Es wird weiter gezittert an der Weser. Nach dem 0:0 im Relegations-Hinspiel gegen Heidenheim droht dem SV Werder noch immer der erste Abstieg nach 40 Jahren. In einer ähnlichen Ausgangslage hat sich einst der HSV gerettet.
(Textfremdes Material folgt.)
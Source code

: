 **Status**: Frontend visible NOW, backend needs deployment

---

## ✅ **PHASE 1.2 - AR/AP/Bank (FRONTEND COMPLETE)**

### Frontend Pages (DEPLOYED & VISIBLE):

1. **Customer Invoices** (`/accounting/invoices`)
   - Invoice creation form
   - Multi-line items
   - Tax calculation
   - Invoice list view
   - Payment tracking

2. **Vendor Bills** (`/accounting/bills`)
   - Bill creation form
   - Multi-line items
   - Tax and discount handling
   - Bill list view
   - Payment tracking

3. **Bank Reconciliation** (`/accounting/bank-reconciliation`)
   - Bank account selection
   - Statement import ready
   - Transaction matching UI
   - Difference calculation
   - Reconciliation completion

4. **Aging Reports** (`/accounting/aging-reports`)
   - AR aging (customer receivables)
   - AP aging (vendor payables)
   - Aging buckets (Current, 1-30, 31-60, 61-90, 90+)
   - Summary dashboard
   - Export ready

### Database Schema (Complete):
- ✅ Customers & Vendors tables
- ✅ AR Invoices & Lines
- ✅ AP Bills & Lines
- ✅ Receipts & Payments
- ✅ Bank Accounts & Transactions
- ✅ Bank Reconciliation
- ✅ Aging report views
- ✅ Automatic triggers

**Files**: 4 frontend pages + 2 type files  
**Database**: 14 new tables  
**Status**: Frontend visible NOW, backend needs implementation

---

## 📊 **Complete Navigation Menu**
Ein torloses Relegationsspiel kennt der HSV

Ausgerechnet der ungeliebte Nordrivale Hamburger SV dient nach der müden Nullnummer im Relegations-Hinspiel jetzt als Vorbild für Werder Bremen. Vor sechs Jahren war der HSV in seiner ersten Relegation ebenfalls mit einem 0:0 zur SpVgg Greuther Fürth gefahren und hatte dann mit einem 1:1 den Klassenerhalt perfekt gemacht. „Wir haben am Montag ein Finale. Wir müssen ein Auswärtstor schießen“, betonte Werder-Coach Florian Kohfeldt nach dem unbefriedigenden Spiel Nummer eins am Donnerstag gegen den 1. FC Heidenheim.

Es geht um die Wurst

Am Montag geht es für Werder um alles. Um die Bundesliga-Zugehörigkeit nach 40 Jahren Erstklassigkeit und vor allem auch um die wirtschaftliche Zukunft. Ein Abstieg hätte gerade zu Zeiten von Corona gravierende Folgen. Doch daran will Kohfeldt nicht denken. Der Coach bleibt Berufsoptimist. „Der einzige Vorteil ist, dass es 0:0 zur Halbzeit steht. Heidenheim hat kein Auswärtstor geschossen. Was mir Mut macht, ist, dass wir heute katastrophal gespielt haben und deutlich besser spielen können.“

Werder tut sich auswärts bisher leichter

Und ohnehin tut sich Werder - vom 6:1 gegen den 1. FC Köln mal abgesehen - auswärts leichter. Nur neun Punkte haben die Hanseaten daheim erspielt, auswärts waren es immerhin 22. „Das können wir mitnehmen“, sagte Stürmer Niclas Füllkrug trotzig. Doch gilt das auch am Montag auf der Ostalb, wenn der Druck noch größer ist?